*** Opening EXTRACTED MATERIAL ***

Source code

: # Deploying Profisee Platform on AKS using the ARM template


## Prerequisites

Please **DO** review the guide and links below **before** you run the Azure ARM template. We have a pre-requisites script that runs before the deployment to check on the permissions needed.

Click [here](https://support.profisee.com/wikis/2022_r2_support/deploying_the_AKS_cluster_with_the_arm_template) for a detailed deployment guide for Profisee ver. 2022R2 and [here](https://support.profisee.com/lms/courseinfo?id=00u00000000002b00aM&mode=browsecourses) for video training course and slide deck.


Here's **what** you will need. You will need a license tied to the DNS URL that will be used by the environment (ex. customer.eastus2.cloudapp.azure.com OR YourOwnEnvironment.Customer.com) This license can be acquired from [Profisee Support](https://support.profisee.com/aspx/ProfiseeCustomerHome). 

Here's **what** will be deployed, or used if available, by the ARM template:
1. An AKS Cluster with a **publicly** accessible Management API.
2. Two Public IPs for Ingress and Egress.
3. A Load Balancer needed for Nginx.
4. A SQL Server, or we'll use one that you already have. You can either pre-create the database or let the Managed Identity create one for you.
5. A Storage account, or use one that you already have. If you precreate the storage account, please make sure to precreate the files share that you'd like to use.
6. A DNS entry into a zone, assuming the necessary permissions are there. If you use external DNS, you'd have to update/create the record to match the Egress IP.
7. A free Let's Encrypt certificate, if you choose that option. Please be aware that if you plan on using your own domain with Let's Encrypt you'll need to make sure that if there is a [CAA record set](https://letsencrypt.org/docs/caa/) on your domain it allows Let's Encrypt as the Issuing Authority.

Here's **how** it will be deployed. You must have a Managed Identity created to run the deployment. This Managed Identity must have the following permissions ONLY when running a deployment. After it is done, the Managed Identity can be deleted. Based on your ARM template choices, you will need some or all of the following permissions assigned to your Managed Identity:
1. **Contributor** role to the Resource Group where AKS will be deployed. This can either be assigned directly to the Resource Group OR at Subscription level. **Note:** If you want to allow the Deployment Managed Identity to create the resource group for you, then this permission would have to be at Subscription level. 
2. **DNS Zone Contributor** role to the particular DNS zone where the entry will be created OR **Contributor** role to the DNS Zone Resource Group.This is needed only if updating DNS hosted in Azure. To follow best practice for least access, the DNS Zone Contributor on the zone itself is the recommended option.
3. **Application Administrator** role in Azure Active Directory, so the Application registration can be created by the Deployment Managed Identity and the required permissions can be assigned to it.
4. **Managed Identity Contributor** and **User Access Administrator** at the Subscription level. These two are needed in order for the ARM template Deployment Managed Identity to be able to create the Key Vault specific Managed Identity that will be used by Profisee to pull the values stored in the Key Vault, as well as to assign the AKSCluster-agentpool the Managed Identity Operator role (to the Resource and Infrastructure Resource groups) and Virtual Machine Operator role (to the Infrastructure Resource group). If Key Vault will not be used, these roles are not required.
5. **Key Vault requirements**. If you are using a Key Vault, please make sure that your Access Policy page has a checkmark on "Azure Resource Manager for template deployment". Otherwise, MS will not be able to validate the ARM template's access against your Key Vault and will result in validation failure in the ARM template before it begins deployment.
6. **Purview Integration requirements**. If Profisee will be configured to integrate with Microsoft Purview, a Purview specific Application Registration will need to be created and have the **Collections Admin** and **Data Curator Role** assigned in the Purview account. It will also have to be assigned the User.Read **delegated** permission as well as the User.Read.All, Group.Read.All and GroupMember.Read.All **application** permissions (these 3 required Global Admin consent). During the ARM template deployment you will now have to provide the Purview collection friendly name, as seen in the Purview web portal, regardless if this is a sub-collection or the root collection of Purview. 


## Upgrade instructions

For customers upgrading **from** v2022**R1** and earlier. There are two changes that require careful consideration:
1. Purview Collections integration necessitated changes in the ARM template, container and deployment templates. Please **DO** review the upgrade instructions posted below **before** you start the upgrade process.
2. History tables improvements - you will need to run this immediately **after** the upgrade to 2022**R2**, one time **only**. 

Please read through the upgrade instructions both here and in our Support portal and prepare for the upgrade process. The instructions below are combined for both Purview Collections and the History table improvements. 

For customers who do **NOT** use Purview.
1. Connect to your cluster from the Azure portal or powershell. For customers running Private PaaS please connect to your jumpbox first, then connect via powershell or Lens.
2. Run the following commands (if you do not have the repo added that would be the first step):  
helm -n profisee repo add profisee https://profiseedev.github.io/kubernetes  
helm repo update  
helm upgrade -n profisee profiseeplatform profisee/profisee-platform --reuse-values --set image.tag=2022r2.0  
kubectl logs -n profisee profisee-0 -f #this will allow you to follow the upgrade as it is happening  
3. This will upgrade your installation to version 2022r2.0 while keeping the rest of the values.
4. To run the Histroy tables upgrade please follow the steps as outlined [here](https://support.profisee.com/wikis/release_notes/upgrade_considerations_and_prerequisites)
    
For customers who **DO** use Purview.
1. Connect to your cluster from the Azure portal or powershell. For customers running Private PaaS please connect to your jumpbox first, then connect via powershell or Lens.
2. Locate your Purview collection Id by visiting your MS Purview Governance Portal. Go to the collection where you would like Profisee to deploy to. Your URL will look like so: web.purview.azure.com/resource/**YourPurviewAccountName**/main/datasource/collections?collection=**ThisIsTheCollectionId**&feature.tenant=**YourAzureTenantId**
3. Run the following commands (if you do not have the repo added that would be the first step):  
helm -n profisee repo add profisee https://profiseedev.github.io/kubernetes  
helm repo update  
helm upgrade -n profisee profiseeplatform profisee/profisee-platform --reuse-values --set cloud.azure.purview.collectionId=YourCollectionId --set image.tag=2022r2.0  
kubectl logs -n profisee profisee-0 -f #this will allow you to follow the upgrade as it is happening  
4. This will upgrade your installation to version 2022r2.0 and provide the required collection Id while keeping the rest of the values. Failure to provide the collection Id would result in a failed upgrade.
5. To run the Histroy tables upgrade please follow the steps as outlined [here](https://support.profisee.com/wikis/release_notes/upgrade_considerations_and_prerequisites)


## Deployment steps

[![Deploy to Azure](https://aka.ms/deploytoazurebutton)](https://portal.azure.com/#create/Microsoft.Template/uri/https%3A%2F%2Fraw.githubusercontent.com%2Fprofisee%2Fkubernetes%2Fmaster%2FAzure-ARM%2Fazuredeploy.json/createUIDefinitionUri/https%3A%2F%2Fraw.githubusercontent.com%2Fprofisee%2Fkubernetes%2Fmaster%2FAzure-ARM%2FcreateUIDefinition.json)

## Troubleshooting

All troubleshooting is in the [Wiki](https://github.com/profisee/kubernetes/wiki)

*** Closing EXTRACTED MATERIAL ***

#### [WORK REQUEST]
Go through the entries above and restate each one exactly.

#### [RESPONSE]
Source code

: # Deploying Profisee Platform on AKS using the ARM template


## Prerequisites

Please **DO** review the guide and links below **before** you run the Azure ARM template. We have a pre-requisites script that runs before the deployment to check on the permissions needed.

Click [here](https://support.profisee.com/wikis/2022_r2_support/deploying_the_AKS_cluster_with_the_arm_template) for a detailed deployment guide for Profisee ver. 2022R2 and [here](https://support.profisee.com/lms/courseinfo?id=00u00000000002b00aM&mode=browsecourses) for video training course and slide deck.


Here's **what** you will need. You will need a license tied to the DNS URL that will be used by the environment (ex. customer.eastus2.cloudapp.azure.com OR YourOwnEnvironment.Customer.com) This license can be acquired from [Profisee Support](https://support.profisee.com/aspx/ProfiseeCustomerHome). 

Here's **what** will be deployed, or used if available, by the ARM template:
1. An AKS Cluster with a **publicly** accessible Management API.
2. Two Public IPs for Ingress and Egress.
3. A Load Balancer needed for Nginx.
4. A SQL Server, or we'll use one that you already have. You can either pre-create the database or let the Managed Identity create one for you.
5. A Storage account, or use one that you already have. If you precreate the storage account, please make sure to precreate the files share that you'd like to use.
6. A DNS entry into a zone, assuming the necessary permissions are there. If you use external DNS, you'd have to update/create the record to match the Egress IP.
7. A free Let's Encrypt certificate, if you choose that option. Please be aware that if you plan on using your own domain with Let's Encrypt you'll need to make sure that if there is a [CAA record set](https://letsencrypt.org/docs/caa/) on your domain it allows Let's Encrypt as the Issuing Authority.

Here's **how** it will be deployed. You must have a Managed Identity created to run the deployment. This Managed Identity must have the following permissions ONLY when running a deployment. After it is done, the Managed Identity can be deleted. Based on your ARM template choices, you will need some or all of the following permissions assigned to your Managed Identity:
1. **Contributor** role to the Resource Group where AKS will be deployed. This can either be assigned directly to the Resource Group OR at Subscription level. **Note:** If you want to allow the Deployment Managed Identity to create the resource group for you, then this permission would have to be at Subscription level. 
2. **DNS Zone Contributor** role to the particular DNS zone where the entry will be created OR **Contributor** role to the DNS Zone Resource Group.This is needed only if updating DNS hosted in Azure. To follow best practice for least access, the DNS Zone Contributor on the zone itself is the recommended option.
3. **Application Administrator** role in Azure Active Directory, so the Application registration can be created by the Deployment Managed Identity and the required permissions can be assigned to it.
4. **Managed Identity Contributor** and **User Access Administrator** at the Subscription level. These two are needed in order for the ARM template Deployment Managed Identity to be able to create the Key Vault specific Managed Identity that will be used by Profisee to pull the values stored in the Key Vault, as well as to assign the AKSCluster-agentpool the Managed Identity Operator role (to the Resource and Infrastructure Resource groups) and Virtual Machine Operator role (to the Infrastructure Resource group). If Key Vault will not be used, these roles are not required.
5. **Key Vault requirements**. If you are using a Key Vault, please make sure that your Access Policy page has a checkmark on "Azure Resource Manager for template deployment". Otherwise, MS will not be able to validate the ARM template's access against your Key Vault and will result in validation failure in the ARM template before it begins deployment.
6. **Purview Integration requirements**. If Profisee will be configured to integrate with Microsoft Purview, a Purview specific Application Registration will need to be created and have the **Collections Admin** and **Data Curator Role** assigned in the Purview account. It will also have to be assigned the User.Read **delegated** permission as well as the User.Read.All, Group.Read.All and GroupMember.Read.All **application** permissions (these 3 required Global Admin consent). During the ARM template deployment you will now have to provide the Purview collection friendly name, as seen in the Purview web portal, regardless if this is a sub-collection or the root collection of Purview. 


## Upgrade instructions

For customers upgrading **from** v2022**R1** and earlier. There are two changes that require careful consideration:
1. Purview Collections integration necessitated changes in the ARM template, container and deployment templates. Please **DO** review the upgrade instructions posted below **before** you start the upgrade process.
2. History tables improvements - you will need to run this immediately **after** the upgrade to 2022**R2**, one time **only**. 

Please read through the upgrade instructions both here and in our Support portal and prepare for the upgrade process. The instructions below are combined for both Purview Collections and the History table improvements. 

For customers who do **NOT** use Purview.
1. Connect to your cluster from the Azure portal or powershell. For customers running Private PaaS please connect to your jumpbox first, then connect via powershell or Lens.
2. Run the following commands (if you do not have the repo added that would be the first step):  
helm -n profisee repo add profisee https://profiseedev.github.io/kubernetes  
helm repo update  
helm upgrade -n profisee profiseeplatform profisee/profisee-platform --reuse-values --set image.tag=2022r2.0  
kubectl logs -n profisee profisee-0 -f #this will allow you to follow the upgrade as it is happening  
3. This will upgrade your installation to version 2022r2.0 while keeping the rest of the values.
4. To run the Histroy tables upgrade please follow the steps as outlined [here](https://support.profisee.com/wikis/release_notes/upgrade_considerations_and_prerequisites)
    
For customers who **DO** use Purview.
1. Connect to your cluster from the Azure portal or powershell. For customers running Private PaaS please connect to your jumpbox first, then connect via powershell or Lens.
2. Locate your Purview collection Id by visiting your MS Purview Governance Portal. Go to the collection where you would like Profisee to deploy to. Your URL will look like so: web.purview.azure.com/resource/**YourPurviewAccountName**/main/datasource/collections?collection=**ThisIsTheCollectionId**&feature.tenant=**YourAzureTenantId**
3. Run the following commands (if you do not have the repo added that would be the first step):  
helm -n profisee repo add profisee https://profiseedev.github.io/kubernetes  
helm repo update  
helm upgrade -n profisee profiseeplatform profisee/profisee-platform --reuse-values --set cloud.azure.purview.collectionId=YourCollectionId --set image.tag=2022r2.0  
kubectl logs -n profisee profisee-0 -f #this will allow you to follow the upgrade as it is happening  
4. This will upgrade your installation to version 2022r2.0 and provide the required collection Id while keeping the rest of the values. Failure to provide the collection Id would result in a failed upgrade.
5. To run the Histroy tables upgrade please follow the steps as outlined [here](https://support.profisee.com/wikis/release_notes/upgrade_considerations_and_prerequisites)


## Deployment steps

[![Deploy to Azure](https://aka.ms/deploytoazurebutton)](https://portal.azure.com/#create/Microsoft.Template/uri/https%3A%2F%2Fraw.githubusercontent.com%2Fprofisee%2Fkubernetes%2Fmaster%2FAzure-ARM%2Fazuredeploy.json/createUIDefinitionUri/https%3A%2F%2Fraw.githubusercontent.com%2Fprofisee%2Fkubernetes%2Fmaster%2FAzure-ARM%2FcreateUIDefinition.json)

## Troubleshooting

All troubleshooting is in the [Wiki](https://github.com/profisee/kubernetes/wiki)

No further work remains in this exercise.